━━━ Records shown ━━━
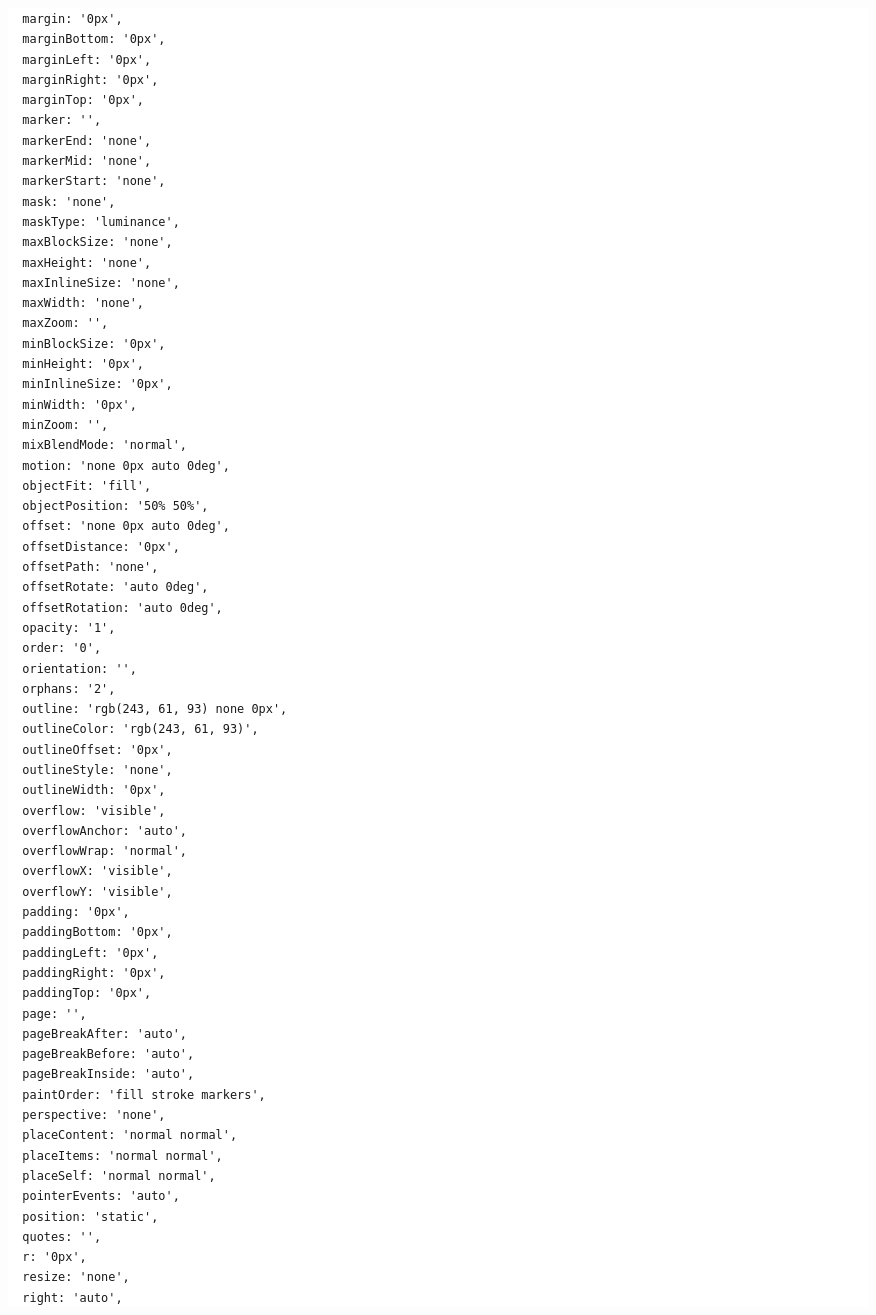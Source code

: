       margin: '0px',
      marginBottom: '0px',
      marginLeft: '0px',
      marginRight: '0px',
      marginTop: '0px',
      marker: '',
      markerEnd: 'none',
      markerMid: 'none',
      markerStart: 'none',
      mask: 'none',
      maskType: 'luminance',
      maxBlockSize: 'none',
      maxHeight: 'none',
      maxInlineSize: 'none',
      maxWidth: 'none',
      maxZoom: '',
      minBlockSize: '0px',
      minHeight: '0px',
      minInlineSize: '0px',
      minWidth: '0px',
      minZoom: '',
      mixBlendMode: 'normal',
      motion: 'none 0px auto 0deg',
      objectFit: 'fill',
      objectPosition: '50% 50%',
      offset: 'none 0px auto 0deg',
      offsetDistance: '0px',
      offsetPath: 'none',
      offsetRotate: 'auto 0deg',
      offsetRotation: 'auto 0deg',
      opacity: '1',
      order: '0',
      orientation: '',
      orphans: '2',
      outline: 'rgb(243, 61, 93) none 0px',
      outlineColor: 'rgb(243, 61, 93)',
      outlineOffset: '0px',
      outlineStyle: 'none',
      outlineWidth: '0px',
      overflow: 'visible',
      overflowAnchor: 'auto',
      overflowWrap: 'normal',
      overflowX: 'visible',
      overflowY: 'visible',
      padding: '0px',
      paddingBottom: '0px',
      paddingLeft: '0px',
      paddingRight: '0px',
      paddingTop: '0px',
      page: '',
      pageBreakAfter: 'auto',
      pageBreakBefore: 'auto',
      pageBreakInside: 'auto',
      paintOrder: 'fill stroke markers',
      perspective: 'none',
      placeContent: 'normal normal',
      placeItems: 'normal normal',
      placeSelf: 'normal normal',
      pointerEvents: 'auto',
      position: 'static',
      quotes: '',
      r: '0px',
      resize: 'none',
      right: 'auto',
━━━
▶ [What is required]:
Only lines containing the word "fill" should be copied from the material above.

▶ [Response]:
      objectFit: 'fill',
      paintOrder: 'fill stroke markers',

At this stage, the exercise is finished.